**Records from a data source**:
Start of Block

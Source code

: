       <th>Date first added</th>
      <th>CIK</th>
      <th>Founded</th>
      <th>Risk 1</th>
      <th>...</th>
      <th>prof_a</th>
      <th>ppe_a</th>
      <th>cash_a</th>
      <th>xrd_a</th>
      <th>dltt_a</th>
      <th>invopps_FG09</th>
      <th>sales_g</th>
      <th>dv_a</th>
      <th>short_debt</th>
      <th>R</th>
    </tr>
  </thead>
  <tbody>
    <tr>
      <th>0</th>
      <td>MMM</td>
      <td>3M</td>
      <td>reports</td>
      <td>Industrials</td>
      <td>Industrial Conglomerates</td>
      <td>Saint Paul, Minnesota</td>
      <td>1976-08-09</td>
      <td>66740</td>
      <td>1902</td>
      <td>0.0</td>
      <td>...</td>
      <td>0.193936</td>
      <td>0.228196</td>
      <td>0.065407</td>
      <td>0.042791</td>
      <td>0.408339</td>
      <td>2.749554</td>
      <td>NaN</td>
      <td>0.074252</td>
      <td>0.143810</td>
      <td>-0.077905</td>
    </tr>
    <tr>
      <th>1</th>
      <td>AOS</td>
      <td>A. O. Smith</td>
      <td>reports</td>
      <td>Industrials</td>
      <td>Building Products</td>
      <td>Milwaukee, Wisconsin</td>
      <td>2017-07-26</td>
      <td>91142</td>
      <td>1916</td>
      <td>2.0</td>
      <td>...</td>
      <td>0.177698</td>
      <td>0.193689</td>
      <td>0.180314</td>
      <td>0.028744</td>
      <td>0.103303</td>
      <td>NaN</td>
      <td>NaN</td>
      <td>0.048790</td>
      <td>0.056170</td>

End of Block
Start of Block

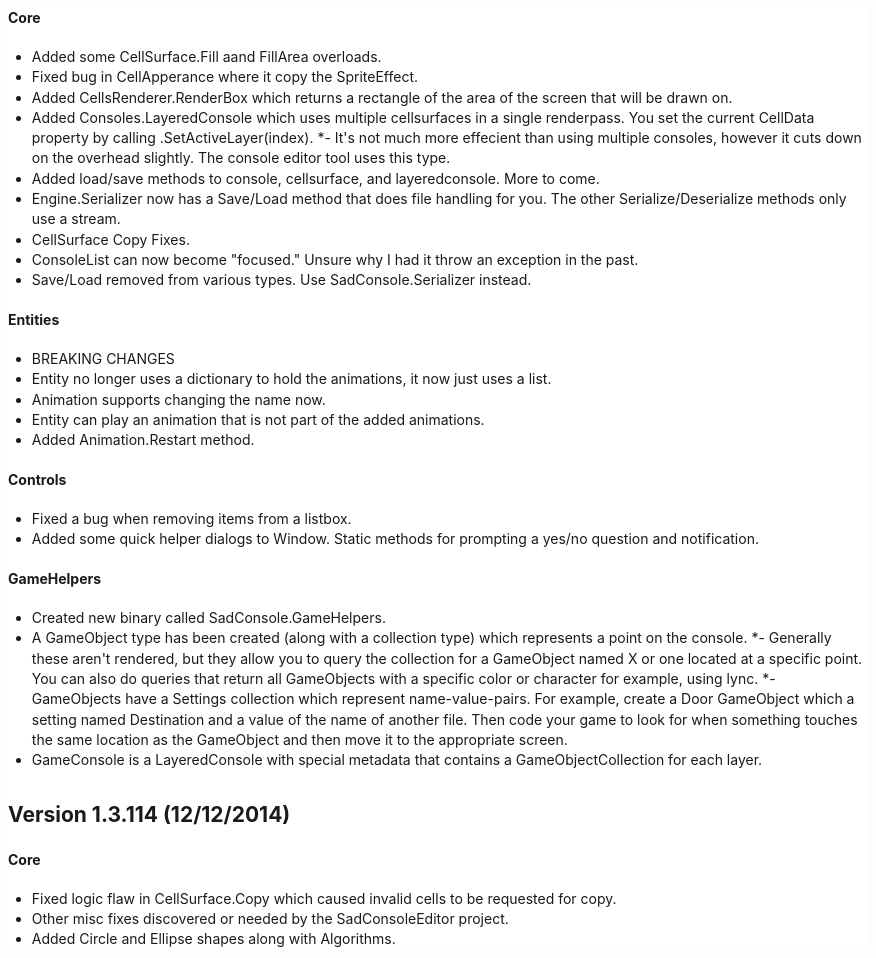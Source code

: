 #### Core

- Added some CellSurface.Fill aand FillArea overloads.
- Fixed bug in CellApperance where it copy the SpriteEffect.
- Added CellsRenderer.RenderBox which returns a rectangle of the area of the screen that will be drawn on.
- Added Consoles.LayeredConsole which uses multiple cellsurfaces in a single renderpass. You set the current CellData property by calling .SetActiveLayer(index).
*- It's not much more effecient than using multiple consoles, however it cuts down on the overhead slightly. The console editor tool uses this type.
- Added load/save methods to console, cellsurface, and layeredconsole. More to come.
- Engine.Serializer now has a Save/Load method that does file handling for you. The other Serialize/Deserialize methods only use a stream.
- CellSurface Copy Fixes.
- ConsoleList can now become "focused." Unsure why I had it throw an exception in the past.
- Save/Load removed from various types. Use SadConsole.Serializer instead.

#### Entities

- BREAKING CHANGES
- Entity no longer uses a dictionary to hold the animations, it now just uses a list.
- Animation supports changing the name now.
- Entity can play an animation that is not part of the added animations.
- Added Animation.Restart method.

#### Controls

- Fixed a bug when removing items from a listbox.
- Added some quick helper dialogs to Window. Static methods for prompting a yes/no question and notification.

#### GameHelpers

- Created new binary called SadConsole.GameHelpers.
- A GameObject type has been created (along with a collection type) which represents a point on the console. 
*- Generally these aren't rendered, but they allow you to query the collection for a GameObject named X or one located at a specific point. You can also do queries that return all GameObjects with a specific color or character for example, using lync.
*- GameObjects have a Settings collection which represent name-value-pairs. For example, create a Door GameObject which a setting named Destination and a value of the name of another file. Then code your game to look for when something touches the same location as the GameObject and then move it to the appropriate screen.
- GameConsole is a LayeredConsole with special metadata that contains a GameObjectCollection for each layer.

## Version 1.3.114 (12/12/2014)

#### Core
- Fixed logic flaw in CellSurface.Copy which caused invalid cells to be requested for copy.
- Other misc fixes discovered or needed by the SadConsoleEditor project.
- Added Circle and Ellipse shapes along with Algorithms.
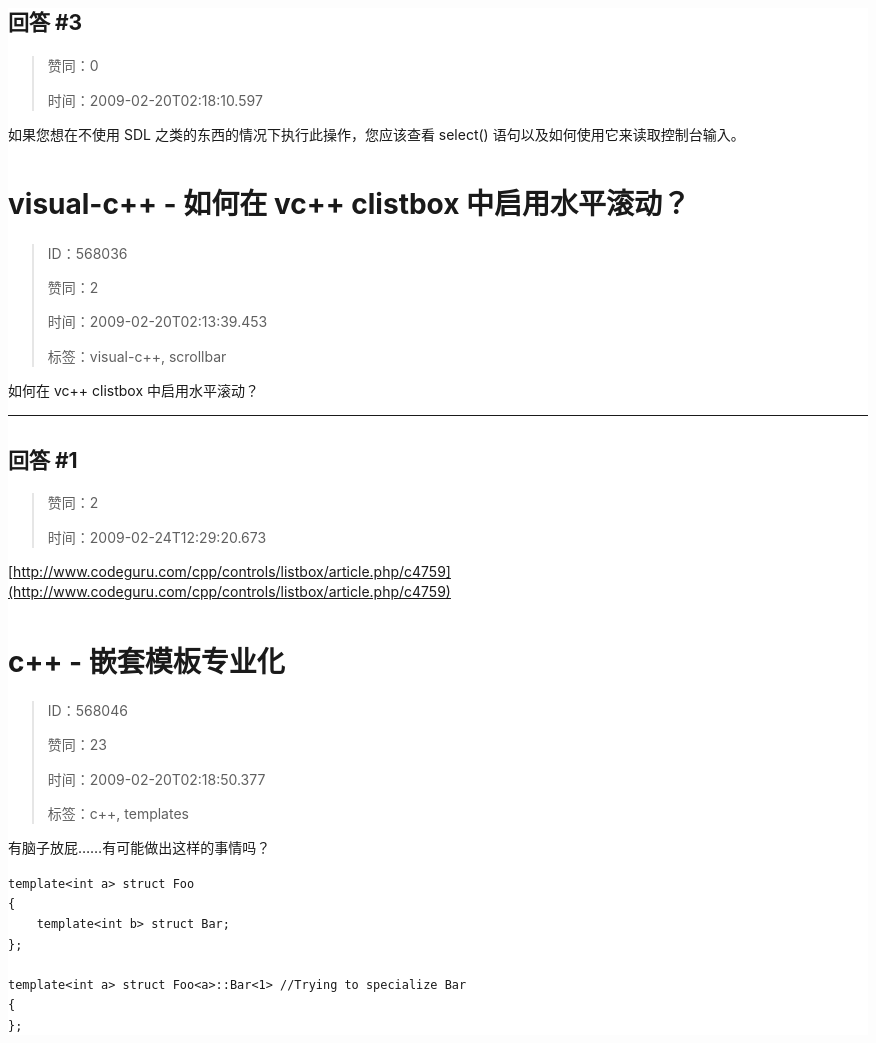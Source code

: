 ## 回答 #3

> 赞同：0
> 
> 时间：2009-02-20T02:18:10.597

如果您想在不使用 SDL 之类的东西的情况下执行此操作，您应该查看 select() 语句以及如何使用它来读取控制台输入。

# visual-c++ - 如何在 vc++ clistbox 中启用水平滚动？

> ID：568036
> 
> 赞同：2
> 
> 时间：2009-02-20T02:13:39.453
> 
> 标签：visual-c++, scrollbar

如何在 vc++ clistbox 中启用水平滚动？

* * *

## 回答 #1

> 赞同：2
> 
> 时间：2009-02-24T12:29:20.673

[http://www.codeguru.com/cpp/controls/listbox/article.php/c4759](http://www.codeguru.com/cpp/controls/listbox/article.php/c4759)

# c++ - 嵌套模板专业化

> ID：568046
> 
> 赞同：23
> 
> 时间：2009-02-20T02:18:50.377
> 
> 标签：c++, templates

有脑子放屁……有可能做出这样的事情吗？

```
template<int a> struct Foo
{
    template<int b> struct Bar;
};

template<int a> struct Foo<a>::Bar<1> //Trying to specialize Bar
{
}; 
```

End of Block

**WORK REQUIRED**:
In the records above, find the line with "- ConsoleList can"; write out exactly that line and each one after it, stopping after the line with "example, using lync.".

**TASK RESPONSE**:
- ConsoleList can now become "focused." Unsure why I had it throw an exception in the past.
- Save/Load removed from various types. Use SadConsole.Serializer instead.

#### Entities

- BREAKING CHANGES
- Entity no longer uses a dictionary to hold the animations, it now just uses a list.
- Animation supports changing the name now.
- Entity can play an animation that is not part of the added animations.
- Added Animation.Restart method.

#### Controls

- Fixed a bug when removing items from a listbox.
- Added some quick helper dialogs to Window. Static methods for prompting a yes/no question and notification.

#### GameHelpers

- Created new binary called SadConsole.GameHelpers.
- A GameObject type has been created (along with a collection type) which represents a point on the console. 
*- Generally these aren't rendered, but they allow you to query the collection for a GameObject named X or one located at a specific point. You can also do queries that return all GameObjects with a specific color or character for example, using lync.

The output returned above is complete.